Question

Format VCF for dbSNP upload

1

Entering edit mode

9.7 years ago

willgilks ▴ 360

Prior to submission to NCBI dbSNP a vcf generated by e.g HaplotypeCaller requires several modifications:

Addition of in-house identifiers. --> done
Exclude if alternate allele is "*" i.e. they are in a deletion. --> probably use SelectVariants or FilterVariants.
Exclude if ref or alt allele is greater than 50bp --> SelectVariants or FilterVariants --maxIndelSize 50
Exclude if ref and alt alleles do not have a common leading base. --> Not sure ... removing larger indels won't exclude all of these.
Add VRT (variant type) to Info field --> e.g VRT=1 (for an SNV), VRT=2 for an indel etc.Use GATK+SNPeff

Could anyone provide any good tips on excluding and annotating variants appropriately for NCBI ?

I'm looking into all of this today, and will post if I get any solutions.

dbSNP submission format http://www.ncbi.nlm.nih.gov/SNP/docs/dbSNP_VCF_Submission.pdf

formatting vcf gatk dbSNP SNPeff • 2.5k views

ADD COMMENT • link updated 2.9 years ago by Ram 45k • written 9.7 years ago by willgilks ▴ 360

score 1 · Answer 1 · 2017-01-30

Answering my own question. Core of the solution is roughly:

## Remove variants with a null alternate allele.
sed '/\,\*/d' basic.f1.${vcf} > naa.basic.f1.${vcf}

## In header lines, add more info to fileformat. Add my laboratory name and ref assembly.
## replace Broad-GATK format variant type info with NCBI-dbSNP format.
## change variant type format from Broad-GATK to NCBI dbSNP.

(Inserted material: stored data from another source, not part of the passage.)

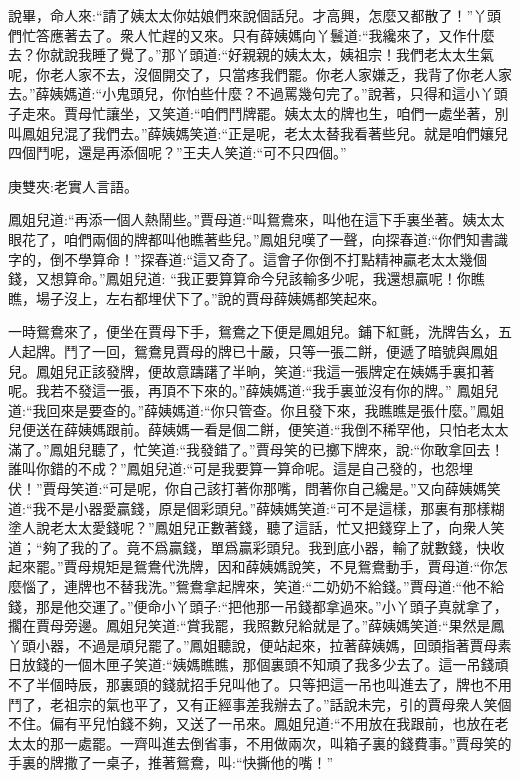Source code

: \begin{parag}
    說畢，命人來:“請了姨太太你姑娘們來說個話兒。才高興，怎麼又都散了！”丫頭們忙答應著去了。衆人忙趕的又來。只有薛姨媽向丫鬟道:“我纔來了，又作什麼去？你就說我睡了覺了。”那丫頭道:“好親親的姨太太，姨祖宗！我們老太太生氣呢，你老人家不去，沒個開交了，只當疼我們罷。你老人家嫌乏，我背了你老人家去。”薛姨媽道:“小鬼頭兒，你怕些什麼？不過罵幾句完了。”說著，只得和這小丫頭子走來。賈母忙讓坐，又笑道:“咱們鬥牌罷。姨太太的牌也生，咱們一處坐著，別叫鳳姐兒混了我們去。”薛姨媽笑道:“正是呢，老太太替我看著些兒。就是咱們孃兒四個鬥呢，還是再添個呢？”王夫人笑道:“可不只四個。”\begin{note}庚雙夾:老實人言語。\end{note}鳳姐兒道:“再添一個人熱鬧些。”賈母道:“叫鴛鴦來，叫他在這下手裏坐著。姨太太眼花了，咱們兩個的牌都叫他瞧著些兒。”鳳姐兒嘆了一聲，向探春道:“你們知書識字的，倒不學算命！”探春道:“這又奇了。這會子你倒不打點精神贏老太太幾個錢，又想算命。”鳳姐兒道: “我正要算算命今兒該輸多少呢，我還想贏呢！你瞧瞧，場子沒上，左右都埋伏下了。”說的賈母薛姨媽都笑起來。
\end{parag}


\begin{parag}
    一時鴛鴦來了，便坐在賈母下手，鴛鴦之下便是鳳姐兒。鋪下紅氈，洗牌告幺，五人起牌。鬥了一回，鴛鴦見賈母的牌已十嚴，只等一張二餅，便遞了暗號與鳳姐兒。鳳姐兒正該發牌，便故意躊躇了半晌，笑道:“我這一張牌定在姨媽手裏扣著呢。我若不發這一張，再頂不下來的。”薛姨媽道:“我手裏並沒有你的牌。” 鳳姐兒道:“我回來是要查的。”薛姨媽道:“你只管查。你且發下來，我瞧瞧是張什麼。”鳳姐兒便送在薛姨媽跟前。薛姨媽一看是個二餅，便笑道:“我倒不稀罕他，只怕老太太滿了。”鳳姐兒聽了，忙笑道:“我發錯了。”賈母笑的已擲下牌來，說:“你敢拿回去！誰叫你錯的不成？”鳳姐兒道:“可是我要算一算命呢。這是自己發的，也怨埋伏！”賈母笑道:“可是呢，你自己該打著你那嘴，問著你自己纔是。”又向薛姨媽笑道:“我不是小器愛贏錢，原是個彩頭兒。”薛姨媽笑道:“可不是這樣，那裏有那樣糊塗人說老太太愛錢呢？”鳳姐兒正數著錢，聽了這話，忙又把錢穿上了，向衆人笑道；“夠了我的了。竟不爲贏錢，單爲贏彩頭兒。我到底小器，輸了就數錢，快收起來罷。”賈母規矩是鴛鴦代洗牌，因和薛姨媽說笑，不見鴛鴦動手，賈母道:“你怎麼惱了，連牌也不替我洗。”鴛鴦拿起牌來，笑道:“二奶奶不給錢。”賈母道:“他不給錢，那是他交運了。”便命小丫頭子:“把他那一吊錢都拿過來。”小丫頭子真就拿了，擱在賈母旁邊。鳳姐兒笑道:“賞我罷，我照數兒給就是了。”薛姨媽笑道:“果然是鳳丫頭小器，不過是頑兒罷了。”鳳姐聽說，便站起來，拉著薛姨媽，回頭指著賈母素日放錢的一個木匣子笑道:“姨媽瞧瞧，那個裏頭不知頑了我多少去了。這一吊錢頑不了半個時辰，那裏頭的錢就招手兒叫他了。只等把這一吊也叫進去了，牌也不用鬥了，老祖宗的氣也平了，又有正經事差我辦去了。”話說未完，引的賈母衆人笑個不住。偏有平兒怕錢不夠，又送了一吊來。鳳姐兒道:“不用放在我跟前，也放在老太太的那一處罷。一齊叫進去倒省事，不用做兩次，叫箱子裏的錢費事。”賈母笑的手裏的牌撒了一桌子，推著鴛鴦，叫:“快撕他的嘴！”
\end{parag}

sed -e 's|##fileformat=VCFv4.1|##fileformat=VCFv4.1\n##fileDate=20160423\n##handle=MORROW_EBE_SUSSEX\n##batch=GILKS_LHM_RG\n##reference=GCA_000001215.4\n##population_id=LHM_RG_hemiclones|g' \
    -e 's|;VariantType=SNP;set=variant|;VRT=1|g' \
    -e 's|;VariantType=MULTIALLELIC_SNP;set=variant|;VRT=1|g' \
    -e 's|;VariantType=INSERTION.*;set=variant|;VRT=2|g' \
    -e 's|;VariantType=DELETION.*;set=variant|;VRT=2|g' \
    -e 's|;VariantType=MULTIALLELIC_COMPLEX.Other;set=variant|;VRT=8|g' \
    -e 's|;VariantType=MULTIALLELIC_COMPLEX;set=variant|;VRT=8|g' \
    -e 's|;VariantType=MULTIALLELIC_MIXED.Other;set=variant|;VRT=8|g' \
    -e 's|;VariantType=MULTIALLELIC_MIXED;set=variant|;VRT=8|g' \
    -e 's|INFO=<ID=VariantType,Number=1,Type=String,Description="Variant type description">|INFO=<ID=VRT,Number=1,Type=Integer,Description="Variation type,1 - SNV: single nucleotide variation,2 - DIV: deletion/insertion variation,3 - HETEROZYGOUS: variable, but undefined at nucleotide level,4 - STR: short tandem repeat (microsatellite) variation, 5 - NAMED: insertion/deletion variation of named repetitive element,6 - NO VARIATON: sequence scanned for variation, but none observed,7 - MIXED: cluster contains submissions from 2 or more allelic classes (not used),8 - MNV: multiple nucleotide variation with alleles of common length greater than 1,9 - Exception">|g' naa.basic.f1.${vcf} > format.naa.basic.f1.${vcf}

## Re-add GATK variant type for completness and vcf indexing.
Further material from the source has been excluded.